L’histoire des Ramones commence à Forest Hills, dans le Queens, où les quatre garnements qui vont devenir les Ramones passent leur enfance. Leur seul point commun, hormis des résultats scolaires désespérants, est leur intérêt pour
Iggy Pop, les
Stooges et les
New York Dolls. Après quelques répétitions sommaires, leurs grands débuts ont lieu sur l’étroite scène du CBGB.
La simplicité de leur son et de leur look font d’eux les chefs de fil de cette nouvelle esthétique qu’on ne va pas tarder à appeler « punk ». D’
Andy Warhol à
Malcolm Mclaren, tout le monde assiste aux concerts des Ramones. Le label new-yorkais Sire les signe ; le premier album ne tarde pas à suivre, en 1976. Les ventes sont médiocres mais son influence sur la nouvelle scène musicale va s’avérer immense.
Le groupe joue pour la première fois à Londres, à l’été 1976, en pleine effervescence « pré-punk », et est particulièrement bien accueilli. Mais, dès la fin de l’année, les Anglais ont leurs propres groupes punks et l’attention des journalistes semble se détourner un peu des Ramones. Ceux-ci vont pourtant sortir, en 77 et 78, deux grands disques :
Rocket to Russia et
Road to Ruin. Les ventes, en revanche, ne s’améliorent guère.
Les premières dissensions se font sentir au sein du groupe. Tommy, le batteur et réalisateur du groupe, sans doute las des ventes médiocres et des tournées sans gloire, tire sa révérence.
Les Ramone ont besoin d’un hit. Ils se tournent alors vers le producteur
Phil Spector pour réaliser l’album suivant :
End Of Century (1980). Cet album laissera un goût amer à tout le monde. On attendait beaucoup de la collaboration Spector/ Ramones qui, sur le papier, ressemble à une idée géniale. Mais, comme à l’accoutumée, les ventent restent médiocres et les fans crient à la trahison.
A l’issue de cet enregistrement, les relations au sein du groupe prennent un tour malsain, qui perdurera jusqu’à la séparation. Le principal enseignement que les Ramones tirent de cette tentative avec Spector est qu’ils ne seront sans doute jamais de gros vendeurs de disques.
Les rapports entre Johnny et Joey se détériorent dramatiquement durant cette décennie 80, surtout depuis que le premier a séduit la petite amie du second. Dès lors, les deux hommes ne s’adresseront jamais plus la parole, bien que contraints de partager le même minibus à longueur d’années.

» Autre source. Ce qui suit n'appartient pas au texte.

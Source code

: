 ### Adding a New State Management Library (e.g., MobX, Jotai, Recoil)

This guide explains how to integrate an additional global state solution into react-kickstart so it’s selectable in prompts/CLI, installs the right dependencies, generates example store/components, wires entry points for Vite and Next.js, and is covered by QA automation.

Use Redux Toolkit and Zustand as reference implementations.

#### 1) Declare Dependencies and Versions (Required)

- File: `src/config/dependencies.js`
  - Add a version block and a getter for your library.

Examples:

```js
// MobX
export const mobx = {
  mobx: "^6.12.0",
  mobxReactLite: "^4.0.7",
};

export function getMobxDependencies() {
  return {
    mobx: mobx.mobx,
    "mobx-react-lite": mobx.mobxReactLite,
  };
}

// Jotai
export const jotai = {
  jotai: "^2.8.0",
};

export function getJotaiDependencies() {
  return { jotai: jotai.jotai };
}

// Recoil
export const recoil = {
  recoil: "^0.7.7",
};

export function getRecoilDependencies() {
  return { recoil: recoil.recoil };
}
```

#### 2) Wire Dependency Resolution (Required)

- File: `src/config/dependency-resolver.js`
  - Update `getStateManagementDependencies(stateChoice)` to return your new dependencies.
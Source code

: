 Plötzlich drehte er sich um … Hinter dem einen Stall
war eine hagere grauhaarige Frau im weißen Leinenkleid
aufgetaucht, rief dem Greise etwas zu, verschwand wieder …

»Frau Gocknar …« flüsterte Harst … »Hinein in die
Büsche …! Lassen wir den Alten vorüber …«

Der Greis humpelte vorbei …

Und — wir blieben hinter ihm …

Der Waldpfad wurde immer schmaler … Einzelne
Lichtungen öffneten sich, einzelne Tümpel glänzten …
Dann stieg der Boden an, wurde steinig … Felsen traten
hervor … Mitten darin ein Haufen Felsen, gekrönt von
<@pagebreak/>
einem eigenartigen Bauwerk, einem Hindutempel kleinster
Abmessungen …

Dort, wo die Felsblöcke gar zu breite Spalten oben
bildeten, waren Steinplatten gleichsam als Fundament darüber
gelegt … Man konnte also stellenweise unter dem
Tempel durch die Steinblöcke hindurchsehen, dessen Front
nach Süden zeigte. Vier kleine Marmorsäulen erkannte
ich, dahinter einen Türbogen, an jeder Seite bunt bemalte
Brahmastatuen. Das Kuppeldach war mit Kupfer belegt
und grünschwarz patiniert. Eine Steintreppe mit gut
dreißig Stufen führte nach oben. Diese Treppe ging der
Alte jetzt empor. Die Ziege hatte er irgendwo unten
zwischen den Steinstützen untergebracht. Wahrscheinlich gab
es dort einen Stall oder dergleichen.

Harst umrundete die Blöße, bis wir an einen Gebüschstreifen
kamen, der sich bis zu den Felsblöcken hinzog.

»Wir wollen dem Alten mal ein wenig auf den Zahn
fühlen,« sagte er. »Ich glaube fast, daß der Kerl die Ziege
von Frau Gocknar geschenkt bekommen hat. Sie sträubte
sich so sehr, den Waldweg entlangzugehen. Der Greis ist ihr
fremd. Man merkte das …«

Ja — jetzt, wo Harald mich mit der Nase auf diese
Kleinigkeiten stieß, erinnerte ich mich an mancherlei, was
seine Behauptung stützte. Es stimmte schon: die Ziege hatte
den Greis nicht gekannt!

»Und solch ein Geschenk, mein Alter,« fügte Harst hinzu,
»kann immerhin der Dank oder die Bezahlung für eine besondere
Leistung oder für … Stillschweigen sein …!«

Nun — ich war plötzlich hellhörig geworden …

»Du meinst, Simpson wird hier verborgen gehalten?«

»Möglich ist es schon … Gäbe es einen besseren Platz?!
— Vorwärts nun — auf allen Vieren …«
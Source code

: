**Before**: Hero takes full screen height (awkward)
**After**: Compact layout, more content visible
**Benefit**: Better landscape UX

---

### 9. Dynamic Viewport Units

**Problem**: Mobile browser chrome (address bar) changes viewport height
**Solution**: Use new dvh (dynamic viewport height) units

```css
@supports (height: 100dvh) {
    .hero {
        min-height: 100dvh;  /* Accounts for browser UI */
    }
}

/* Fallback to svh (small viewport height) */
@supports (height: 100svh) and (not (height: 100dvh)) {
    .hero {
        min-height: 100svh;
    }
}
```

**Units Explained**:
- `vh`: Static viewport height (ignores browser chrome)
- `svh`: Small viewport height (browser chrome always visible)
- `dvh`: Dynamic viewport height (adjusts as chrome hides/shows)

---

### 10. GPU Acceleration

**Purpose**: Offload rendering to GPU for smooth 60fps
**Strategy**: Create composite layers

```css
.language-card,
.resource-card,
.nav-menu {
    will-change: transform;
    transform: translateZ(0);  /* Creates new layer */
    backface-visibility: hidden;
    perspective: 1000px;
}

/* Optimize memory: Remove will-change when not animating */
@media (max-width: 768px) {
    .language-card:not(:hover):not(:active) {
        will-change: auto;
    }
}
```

C’est ensuite au tour de Dee Dee de quitter le groupe – il écrira une autobiographie hautement recommandable :
Mort aux Ramones, que traduit
Virginie Despentes.
Johnny, imperturbablement, continue à remplacer les membres démissionnaires, et les Ramones enregistrant, bon an mal an, un album, suivi invariablement d’une tournée. Ses détracteurs l’accuseront d’avoir continuer à booker le groupe en sachant Joey au seuil de la mort (ce dernier souffrait d’un cancer).
Le mouvement grunge, dans les années 90, apportera un regain d’intérêt pour les Ramones. Et alors que l’Europe et les Etats-Unis continuent de les considérer comme un « cult band », le Brésil et L’Afrique du Sud leur réservent un succès digne des
Beatles.
Le groupe se sépare en 1996. En 2007, le seul survivant de la formation originale est Tommy.